*** Input data

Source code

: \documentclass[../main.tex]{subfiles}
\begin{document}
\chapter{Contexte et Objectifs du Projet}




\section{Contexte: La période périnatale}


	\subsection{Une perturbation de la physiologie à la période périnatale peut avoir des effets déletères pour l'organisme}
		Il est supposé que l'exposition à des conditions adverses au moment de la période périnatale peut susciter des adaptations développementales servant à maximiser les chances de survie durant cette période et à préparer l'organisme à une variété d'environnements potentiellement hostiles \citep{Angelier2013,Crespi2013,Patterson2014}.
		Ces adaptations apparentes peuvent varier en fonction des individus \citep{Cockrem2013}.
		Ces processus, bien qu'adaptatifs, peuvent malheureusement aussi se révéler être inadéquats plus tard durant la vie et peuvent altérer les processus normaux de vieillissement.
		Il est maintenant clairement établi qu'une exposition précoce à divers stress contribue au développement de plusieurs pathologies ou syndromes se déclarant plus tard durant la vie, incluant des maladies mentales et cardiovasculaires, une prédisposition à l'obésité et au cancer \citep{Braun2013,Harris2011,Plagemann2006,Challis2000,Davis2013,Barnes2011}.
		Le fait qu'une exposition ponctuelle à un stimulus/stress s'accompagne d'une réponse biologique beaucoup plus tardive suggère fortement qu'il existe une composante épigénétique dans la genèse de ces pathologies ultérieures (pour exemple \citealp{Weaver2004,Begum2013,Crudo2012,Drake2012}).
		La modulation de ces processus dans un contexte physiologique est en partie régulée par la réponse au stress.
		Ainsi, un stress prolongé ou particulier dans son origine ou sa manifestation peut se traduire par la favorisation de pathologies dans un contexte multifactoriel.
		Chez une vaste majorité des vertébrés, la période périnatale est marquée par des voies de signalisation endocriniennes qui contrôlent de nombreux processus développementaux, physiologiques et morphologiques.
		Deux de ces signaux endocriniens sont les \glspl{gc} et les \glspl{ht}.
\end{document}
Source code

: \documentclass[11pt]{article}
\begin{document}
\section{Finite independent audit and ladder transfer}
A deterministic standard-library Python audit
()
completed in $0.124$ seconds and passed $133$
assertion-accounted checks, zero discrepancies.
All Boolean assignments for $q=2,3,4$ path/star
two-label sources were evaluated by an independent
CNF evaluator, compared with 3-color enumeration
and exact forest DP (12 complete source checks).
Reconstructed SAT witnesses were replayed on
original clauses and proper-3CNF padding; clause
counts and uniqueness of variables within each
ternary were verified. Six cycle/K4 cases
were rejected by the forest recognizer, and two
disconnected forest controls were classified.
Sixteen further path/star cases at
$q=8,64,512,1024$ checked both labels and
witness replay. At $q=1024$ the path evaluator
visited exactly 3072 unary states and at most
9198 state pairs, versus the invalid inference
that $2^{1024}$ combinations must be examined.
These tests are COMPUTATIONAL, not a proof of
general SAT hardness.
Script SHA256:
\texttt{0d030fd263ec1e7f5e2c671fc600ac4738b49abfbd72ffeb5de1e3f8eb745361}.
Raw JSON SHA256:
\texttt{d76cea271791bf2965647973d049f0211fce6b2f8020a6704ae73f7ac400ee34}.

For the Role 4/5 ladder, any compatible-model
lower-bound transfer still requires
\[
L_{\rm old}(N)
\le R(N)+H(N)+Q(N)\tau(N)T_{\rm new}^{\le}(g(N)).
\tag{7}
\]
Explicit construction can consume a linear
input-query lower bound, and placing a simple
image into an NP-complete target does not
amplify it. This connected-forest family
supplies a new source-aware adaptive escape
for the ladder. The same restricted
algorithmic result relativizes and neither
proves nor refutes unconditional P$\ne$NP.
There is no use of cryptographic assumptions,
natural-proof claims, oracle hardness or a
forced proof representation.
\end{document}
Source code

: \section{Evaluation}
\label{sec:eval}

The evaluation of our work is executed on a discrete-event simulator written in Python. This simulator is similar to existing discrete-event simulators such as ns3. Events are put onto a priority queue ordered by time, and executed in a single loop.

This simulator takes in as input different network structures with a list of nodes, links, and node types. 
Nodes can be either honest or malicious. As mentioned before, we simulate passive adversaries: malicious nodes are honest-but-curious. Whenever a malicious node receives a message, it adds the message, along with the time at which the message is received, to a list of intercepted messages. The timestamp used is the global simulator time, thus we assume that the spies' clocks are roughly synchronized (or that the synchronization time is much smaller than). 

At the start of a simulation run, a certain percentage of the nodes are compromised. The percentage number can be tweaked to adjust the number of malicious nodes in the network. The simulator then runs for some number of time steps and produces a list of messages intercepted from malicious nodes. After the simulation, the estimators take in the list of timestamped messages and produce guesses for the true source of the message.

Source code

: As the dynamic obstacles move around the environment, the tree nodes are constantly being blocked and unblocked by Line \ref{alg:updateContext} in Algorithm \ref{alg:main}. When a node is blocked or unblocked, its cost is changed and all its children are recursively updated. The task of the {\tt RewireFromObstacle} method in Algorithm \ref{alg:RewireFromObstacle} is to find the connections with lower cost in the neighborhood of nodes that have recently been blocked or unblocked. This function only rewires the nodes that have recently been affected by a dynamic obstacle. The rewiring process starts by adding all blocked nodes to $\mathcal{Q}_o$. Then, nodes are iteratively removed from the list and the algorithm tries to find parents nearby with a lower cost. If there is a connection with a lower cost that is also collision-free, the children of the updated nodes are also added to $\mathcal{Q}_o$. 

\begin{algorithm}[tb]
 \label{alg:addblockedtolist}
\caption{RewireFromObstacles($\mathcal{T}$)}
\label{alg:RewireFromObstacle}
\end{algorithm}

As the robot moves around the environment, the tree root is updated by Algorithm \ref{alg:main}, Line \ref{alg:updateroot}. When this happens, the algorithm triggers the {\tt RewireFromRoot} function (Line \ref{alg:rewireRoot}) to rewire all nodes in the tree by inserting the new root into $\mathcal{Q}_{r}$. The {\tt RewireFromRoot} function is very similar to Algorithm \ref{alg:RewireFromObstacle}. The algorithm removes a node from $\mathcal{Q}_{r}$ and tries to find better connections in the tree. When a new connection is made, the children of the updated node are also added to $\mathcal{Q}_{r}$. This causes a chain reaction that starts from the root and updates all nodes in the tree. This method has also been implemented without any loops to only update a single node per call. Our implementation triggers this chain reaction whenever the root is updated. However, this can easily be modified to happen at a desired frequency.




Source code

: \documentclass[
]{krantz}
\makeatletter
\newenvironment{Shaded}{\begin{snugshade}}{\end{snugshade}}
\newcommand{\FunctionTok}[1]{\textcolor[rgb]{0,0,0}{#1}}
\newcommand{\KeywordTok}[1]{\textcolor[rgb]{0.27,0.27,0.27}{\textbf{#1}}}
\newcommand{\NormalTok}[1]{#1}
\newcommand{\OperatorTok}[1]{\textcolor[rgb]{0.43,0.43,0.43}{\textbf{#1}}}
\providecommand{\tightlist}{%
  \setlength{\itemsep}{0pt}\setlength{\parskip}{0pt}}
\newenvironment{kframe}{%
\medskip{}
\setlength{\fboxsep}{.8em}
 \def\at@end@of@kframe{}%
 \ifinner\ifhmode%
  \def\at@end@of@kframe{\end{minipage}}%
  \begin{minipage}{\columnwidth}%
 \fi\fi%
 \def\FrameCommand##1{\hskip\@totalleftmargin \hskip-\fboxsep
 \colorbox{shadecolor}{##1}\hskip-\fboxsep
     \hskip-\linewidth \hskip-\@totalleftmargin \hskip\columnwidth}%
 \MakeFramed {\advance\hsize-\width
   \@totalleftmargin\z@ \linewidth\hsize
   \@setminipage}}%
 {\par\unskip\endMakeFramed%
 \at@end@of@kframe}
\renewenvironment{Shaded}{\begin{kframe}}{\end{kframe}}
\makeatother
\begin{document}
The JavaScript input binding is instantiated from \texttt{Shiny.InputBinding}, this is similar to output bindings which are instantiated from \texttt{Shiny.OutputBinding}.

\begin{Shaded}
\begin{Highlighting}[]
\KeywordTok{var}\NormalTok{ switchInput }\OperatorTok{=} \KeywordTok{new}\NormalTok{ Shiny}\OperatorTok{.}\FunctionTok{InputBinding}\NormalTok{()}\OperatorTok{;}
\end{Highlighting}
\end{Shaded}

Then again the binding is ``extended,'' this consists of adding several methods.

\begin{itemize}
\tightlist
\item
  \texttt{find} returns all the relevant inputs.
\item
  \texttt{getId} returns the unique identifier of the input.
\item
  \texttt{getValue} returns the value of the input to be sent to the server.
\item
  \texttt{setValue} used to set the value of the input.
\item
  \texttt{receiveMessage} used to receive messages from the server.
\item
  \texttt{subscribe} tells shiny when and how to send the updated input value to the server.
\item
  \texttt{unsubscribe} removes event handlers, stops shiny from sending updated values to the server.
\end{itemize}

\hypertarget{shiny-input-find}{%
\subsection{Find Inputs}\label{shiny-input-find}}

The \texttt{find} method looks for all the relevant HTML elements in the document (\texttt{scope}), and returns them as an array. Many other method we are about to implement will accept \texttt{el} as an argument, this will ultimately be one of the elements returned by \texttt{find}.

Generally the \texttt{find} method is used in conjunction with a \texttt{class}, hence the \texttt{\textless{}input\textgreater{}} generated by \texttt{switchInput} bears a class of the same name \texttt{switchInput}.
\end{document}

******

## Your goal:
Return all lines in the entries above that carry the word "evaluator".

## Solution for this problem:
CNF evaluator, compared with 3-color enumeration
witness replay. At $q=1024$ the path evaluator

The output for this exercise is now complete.